Go through the listing below and retype exactly the lines starting at the one with "Source code" and ending at the one with "- refactor Tuple: currently", skipping pictures.
Content starts
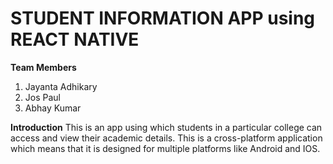 # STUDENT INFORMATION APP using REACT NATIVE
**Team Members**
1. Jayanta Adhikary
2. Jos Paul
3. Abhay Kumar

**Introduction**
This is an app using which students in a particular college can access and view their academic details. This is a cross-platform application which means that it is designed for multiple platforms like Android and IOS.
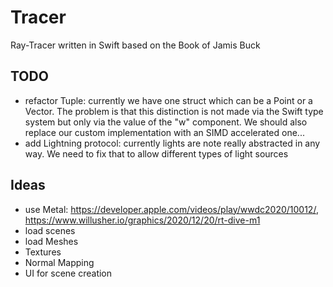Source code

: # Tracer
Ray-Tracer written in Swift based on the Book of Jamis Buck

## TODO
- refactor Tuple: currently we have one struct which can be a Point or a Vector. The problem is that this distinction is not made via the Swift type system but only via the value of the "w" component. We should also replace our custom implementation with an SIMD accelerated one...
- add Lightning protocol: currently lights are note really abstracted in any way. We need to fix that to allow different types of light sources

## Ideas
- use Metal: https://developer.apple.com/videos/play/wwdc2020/10012/, https://www.willusher.io/graphics/2020/12/20/rt-dive-m1
- load scenes
- load Meshes
- Textures
- Normal Mapping
- UI for scene creation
Content ends
● Task response
Source code

: # Tracer
Ray-Tracer written in Swift based on the Book of Jamis Buck

## TODO
- refactor Tuple: currently we have one struct which can be a Point or a Vector. The problem is that this distinction is not made via the Swift type system but only via the value of the "w" component. We should also replace our custom implementation with an SIMD accelerated one...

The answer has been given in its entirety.